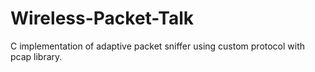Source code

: # Wireless-Packet-Talk
C implementation of adaptive packet sniffer using custom protocol with pcap library.

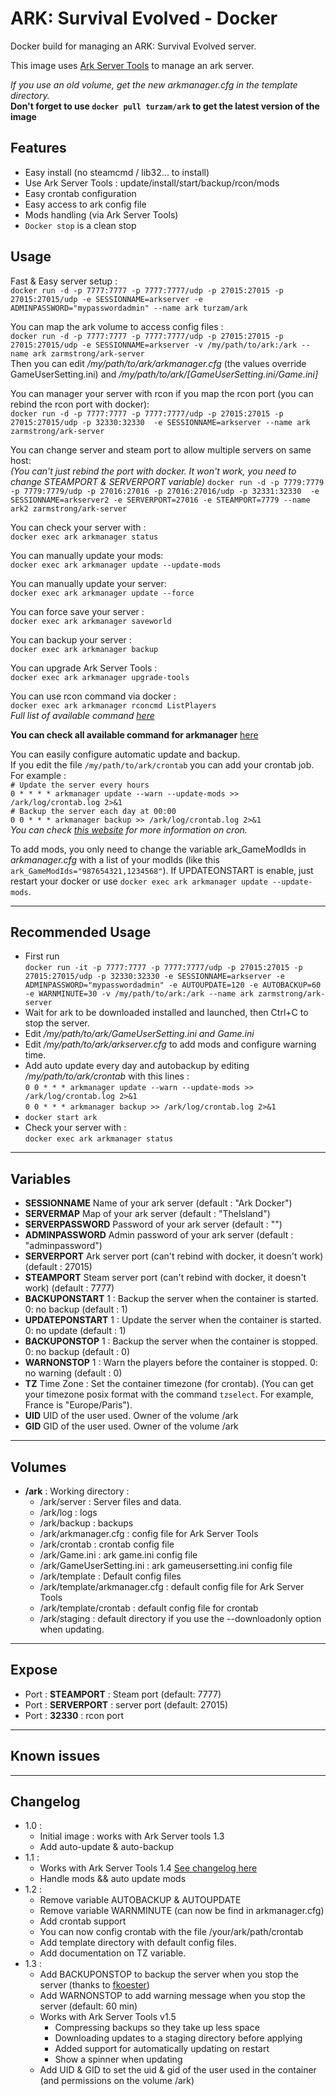 # ARK: Survival Evolved - Docker

Docker build for managing an ARK: Survival Evolved server.

This image uses [Ark Server Tools](https://github.com/FezVrasta/ark-server-tools) to manage an ark server.

*If you use an old volume, get the new arkmanager.cfg in the template directory.*  
__Don't forget to use `docker pull turzam/ark` to get the latest version of the image__


## Features
 - Easy install (no steamcmd / lib32... to install)
 - Use Ark Server Tools : update/install/start/backup/rcon/mods
 - Easy crontab configuration
 - Easy access to ark config file
 - Mods handling (via Ark Server Tools)
 - `Docker stop` is a clean stop 

## Usage
Fast & Easy server setup :   
`docker run -d -p 7777:7777 -p 7777:7777/udp -p 27015:27015 -p 27015:27015/udp -e SESSIONNAME=arkserver -e ADMINPASSWORD="mypasswordadmin" --name ark turzam/ark`

You can map the ark volume to access config files :  
`docker run -d -p 7777:7777 -p 7777:7777/udp -p 27015:27015 -p 27015:27015/udp -e SESSIONNAME=arkserver -v /my/path/to/ark:/ark --name ark zarmstrong/ark-server`  
Then you can edit */my/path/to/ark/arkmanager.cfg* (the values override GameUserSetting.ini) and */my/path/to/ark/[GameUserSetting.ini/Game.ini]*

You can manager your server with rcon if you map the rcon port (you can rebind the rcon port with docker):  
`docker run -d -p 7777:7777 -p 7777:7777/udp -p 27015:27015 -p 27015:27015/udp -p 32330:32330  -e SESSIONNAME=arkserver --name ark zarmstrong/ark-server`  

You can change server and steam port to allow multiple servers on same host:  
*(You can't just rebind the port with docker. It won't work, you need to change STEAMPORT & SERVERPORT variable)*
`docker run -d -p 7779:7779 -p 7779:7779/udp -p 27016:27016 -p 27016:27016/udp -p 32331:32330  -e SESSIONNAME=arkserver2 -e SERVERPORT=27016 -e STEAMPORT=7779 --name ark2 zarmstrong/ark-server`  

You can check your server with :  
`docker exec ark arkmanager status` 

You can manually update your mods:  
`docker exec ark arkmanager update --update-mods` 

You can manually update your server:  
`docker exec ark arkmanager update --force` 

You can force save your server :  
`docker exec ark arkmanager saveworld` 

You can backup your server :  
`docker exec ark arkmanager backup` 

You can upgrade Ark Server Tools :  
`docker exec ark arkmanager upgrade-tools` 

You can use rcon command via docker :  
`docker exec ark arkmanager rconcmd ListPlayers`  
*Full list of available command [here](http://steamcommunity.com/sharedfiles/filedetails/?id=454529617&searchtext=admin)*

__You can check all available command for arkmanager__ [here](https://github.com/FezVrasta/ark-server-tools/blob/master/README.md)

You can easily configure automatic update and backup.  
If you edit the file `/my/path/to/ark/crontab` you can add your crontab job.  
For example :  
`# Update the server every hours`  
`0 * * * * arkmanager update --warn --update-mods >> /ark/log/crontab.log 2>&1`    
`# Backup the server each day at 00:00  `  
`0 0 * * * arkmanager backup >> /ark/log/crontab.log 2>&1`  
*You can check [this website](http://www.unix.com/man-page/linux/5/crontab/) for more information on cron.*

To add mods, you only need to change the variable ark_GameModIds in *arkmanager.cfg* with a list of your modIds (like this  `ark_GameModIds="987654321,1234568"`). If UPDATEONSTART is enable, just restart your docker or use `docker exec ark arkmanager update --update-mods`.

---

## Recommended Usage
- First run  
 `docker run -it -p 7777:7777 -p 7777:7777/udp -p 27015:27015 -p 27015:27015/udp -p 32330:32330 -e SESSIONNAME=arkserver -e ADMINPASSWORD="mypasswordadmin" -e AUTOUPDATE=120 -e AUTOBACKUP=60 -e WARNMINUTE=30 -v /my/path/to/ark:/ark --name ark zarmstrong/ark-server`  
- Wait for ark to be downloaded installed and launched, then Ctrl+C to stop the server.
- Edit */my/path/to/ark/GameUserSetting.ini and Game.ini*
- Edit */my/path/to/ark/arkserver.cfg* to add mods and configure warning time.
- Add auto update every day and autobackup by editing */my/path/to/ark/crontab* with this lines :  
`0 0 * * * arkmanager update --warn --update-mods >> /ark/log/crontab.log 2>&1`  
`0 0 * * * arkmanager backup >> /ark/log/crontab.log 2>&1`  
- `docker start ark`
- Check your server with :  
 `docker exec ark arkmanager status` 

--- 

## Variables
+ __SESSIONNAME__
Name of your ark server (default : "Ark Docker")
+ __SERVERMAP__
Map of your ark server (default : "TheIsland")
+ __SERVERPASSWORD__
Password of your ark server (default : "")
+ __ADMINPASSWORD__
Admin password of your ark server (default : "adminpassword")
+ __SERVERPORT__
Ark server port (can't rebind with docker, it doesn't work) (default : 27015)
+ __STEAMPORT__
Steam server port (can't rebind with docker, it doesn't work) (default : 7777)
+ __BACKUPONSTART__
1 : Backup the server when the container is started. 0: no backup (default : 1)
+ __UPDATEPONSTART__
1 : Update the server when the container is started. 0: no update (default : 1)  
+ __BACKUPONSTOP__
1 : Backup the server when the container is stopped. 0: no backup (default : 0)
+ __WARNONSTOP__
1 : Warn the players before the container is stopped. 0: no warning (default : 0)  
+ __TZ__
Time Zone : Set the container timezone (for crontab). (You can get your timezone posix format with the command `tzselect`. For example, France is "Europe/Paris").
+ __UID__
UID of the user used. Owner of the volume /ark
+ __GID__
GID of the user used. Owner of the volume /ark


--- 

## Volumes
+ __/ark__ : Working directory :
    + /ark/server : Server files and data.
    + /ark/log : logs
    + /ark/backup : backups
    + /ark/arkmanager.cfg : config file for Ark Server Tools
    + /ark/crontab : crontab config file
    + /ark/Game.ini : ark game.ini config file
    + /ark/GameUserSetting.ini : ark gameusersetting.ini config file
    + /ark/template : Default config files
    + /ark/template/arkmanager.cfg : default config file for Ark Server Tools
    + /ark/template/crontab : default config file for crontab
    + /ark/staging : default directory if you use the --downloadonly option when updating.

--- 

## Expose
+ Port : __STEAMPORT__ : Steam port (default: 7777)
+ Port : __SERVERPORT__ : server port (default: 27015)
+ Port : __32330__ : rcon port

---

## Known issues

---

## Changelog
+ 1.0 : 
  - Initial image : works with Ark Server tools 1.3
  - Add auto-update & auto-backup  
+ 1.1 :  
  - Works with Ark Server Tools 1.4 [See changelog here](https://github.com/FezVrasta/ark-server-tools/releases/tag/v1.4)
  - Handle mods && auto update mods
+ 1.2 :
  - Remove variable AUTOBACKUP & AUTOUPDATE 
  - Remove variable WARNMINUTE (can now be find in arkmanager.cfg)
  - Add crontab support
  - You can now config crontab with the file /your/ark/path/crontab
  - Add template directory with default config files.
  - Add documentation on TZ variable.
+ 1.3 :
  - Add BACKUPONSTOP to backup the server when you stop the server (thanks to [fkoester](https://github.com/fkoester))
  - Add WARNONSTOP to add warning message when you stop the server (default: 60 min)
  - Works with Ark Server Tools v1.5
    - Compressing backups so they take up less space
    - Downloading updates to a staging directory before applying
    - Added support for automatically updating on restart
    - Show a spinner when updating
  - Add UID & GID to set the uid & gid of the user used in the container (and permissions on the volume /ark)


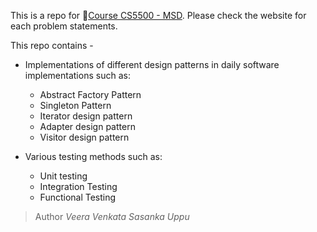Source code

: This is a repo for :blue_book:[Course CS5500 - MSD](https://course.ccs.neu.edu/cs5500). Please check the website for each problem statements.

This repo contains - 
- Implementations of different design patterns in daily software implementations such as:
   - Abstract Factory Pattern
   - Singleton Pattern
   - Iterator design pattern
   - Adapter design pattern
   - Visitor design pattern
   
- Various testing methods such as:
   - Unit testing
   - Integration Testing
   - Functional Testing

> Author *Veera Venkata Sasanka Uppu*
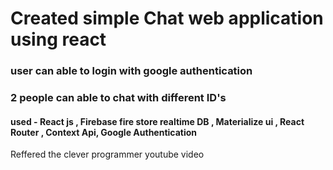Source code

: 
# Created simple Chat web application using react


### user can able to login with google authentication
### 2 people can able to chat with different ID's
#### used - React js , Firebase fire store realtime DB , Materialize ui , React Router , Context Api, Google Authentication

Reffered the clever programmer youtube video 
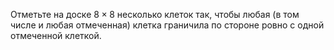 Отметьте на доске $8\times 8$ несколько клеток так, чтобы любая (в том числе и любая отмеченная) клетка граничила по стороне ровно с одной отмеченной клеткой.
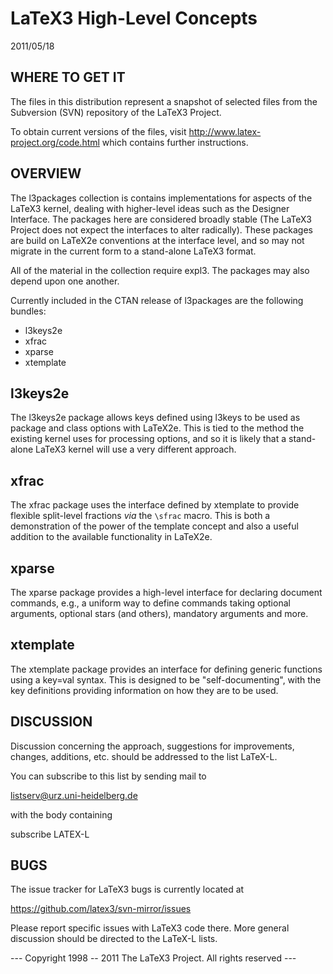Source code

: 
   LaTeX3 High-Level Concepts
   ==========================

   2011/05/18


WHERE TO GET IT
---------------

The files in this distribution represent a snapshot of selected files
from the Subversion (SVN) repository of the LaTeX3 Project.

To obtain current versions of the files, visit
<http://www.latex-project.org/code.html> which contains further
instructions.

OVERVIEW
--------

The l3packages collection is contains implementations for aspects of the
LaTeX3 kernel, dealing with higher-level ideas such as the Designer
Interface. The packages here are considered broadly stable (The LaTeX3
Project does not expect the interfaces to alter radically). These
packages are build on LaTeX2e conventions at the interface level, and
so may not migrate in the current form to a stand-alone LaTeX3 format.

All of the material in the collection require expl3. The packages may also
depend upon one another.

Currently included in the CTAN release of l3packages are the following
bundles:
 * l3keys2e
 * xfrac
 * xparse
 * xtemplate

l3keys2e
-------- 

The l3keys2e package allows keys defined using l3keys to be used
as package and class options with LaTeX2e. This is tied to the
method the existing kernel uses for processing options, and so it
is likely that a stand-alone LaTeX3 kernel will use a very different
approach.

xfrac
-----

The xfrac package uses the interface defined by xtemplate to provide
flexible split-level fractions _via_ the `\sfrac` macro. This is both a
demonstration of the power of the template concept and also a useful
addition to the available functionality in LaTeX2e.

xparse
-----

The xparse package provides a high-level interface for declaring
document commands, e.g., a uniform way to define commands taking
optional arguments, optional stars (and others), mandatory arguments
and more.

xtemplate
-----

The xtemplate package provides an interface for defining generic
functions using a key=val syntax. This is designed to be 
"self-documenting", with the key definitions providing information
on how they are to be used.

DISCUSSION
----------

Discussion concerning the approach, suggestions for improvements, 
changes, additions, etc. should be addressed to the list LaTeX-L. 

You can subscribe to this list by sending mail to

  listserv@urz.uni-heidelberg.de

with the body containing

  subscribe LATEX-L  <Your-First-Name> <Your-Second-Name>

BUGS
----

The issue tracker for LaTeX3 bugs is currently located at

  https://github.com/latex3/svn-mirror/issues
  
Please report specific issues with LaTeX3 code there. More general
discussion should be directed to the LaTeX-L lists.

--- Copyright 1998 -- 2011
    The LaTeX3 Project.  All rights reserved ---
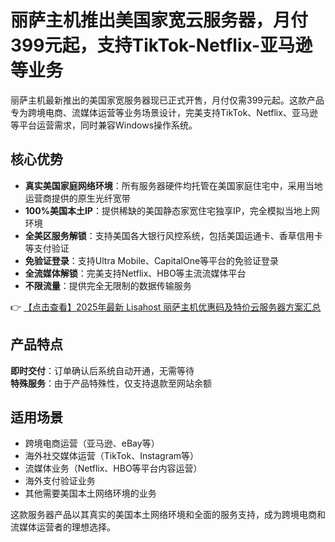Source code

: # 丽萨主机推出美国家宽云服务器，月付399元起，支持TikTok-Netflix-亚马逊等业务

丽萨主机最新推出的美国家宽服务器现已正式开售，月付仅需399元起。这款产品专为跨境电商、流媒体运营等业务场景设计，完美支持TikTok、Netflix、亚马逊等平台运营需求，同时兼容Windows操作系统。

## 核心优势

- **真实美国家庭网络环境**：所有服务器硬件均托管在美国家庭住宅中，采用当地运营商提供的原生光纤宽带
- **100%美国本土IP**：提供稀缺的美国静态家宽住宅独享IP，完全模拟当地上网环境
- **全美区服务解锁**：支持美国各大银行风控系统，包括美国运通卡、香草信用卡等支付验证
- **免验证登录**：支持Ultra Mobile、CapitalOne等平台的免验证登录
- **全流媒体解锁**：完美支持Netflix、HBO等主流流媒体平台
- **不限流量**：提供完全无限制的数据传输服务

👉 [【点击查看】2025年最新 Lisahost 丽萨主机优惠码及特价云服务器方案汇总](https://bit.ly/lisazhuji)

## 产品特点

**即时交付**：订单确认后系统自动开通，无需等待  
**特殊服务**：由于产品特殊性，仅支持退款至网站余额  

## 适用场景

- 跨境电商运营（亚马逊、eBay等）
- 海外社交媒体运营（TikTok、Instagram等）
- 流媒体业务（Netflix、HBO等平台内容运营）
- 海外支付验证业务
- 其他需要美国本土网络环境的业务

这款服务器产品以其真实的美国本土网络环境和全面的服务支持，成为跨境电商和流媒体运营者的理想选择。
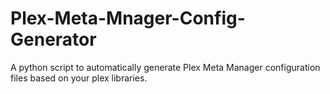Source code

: # Plex-Meta-Mnager-Config-Generator
A python script to automatically generate Plex Meta Manager configuration files based on your plex libraries.
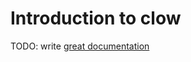 # Introduction to clow

TODO: write [great documentation](http://jacobian.org/writing/what-to-write/)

* WHAT TO DO
Up to and including the line with "Docker build for", copy the data above from its first line. Skip pictures.

* ANSWER FOR THE TASK
Source code

: # Wireless-Packet-Talk
C implementation of adaptive packet sniffer using custom protocol with pcap library.

 # ARK: Survival Evolved - Docker

Docker build for managing an ARK: Survival Evolved server.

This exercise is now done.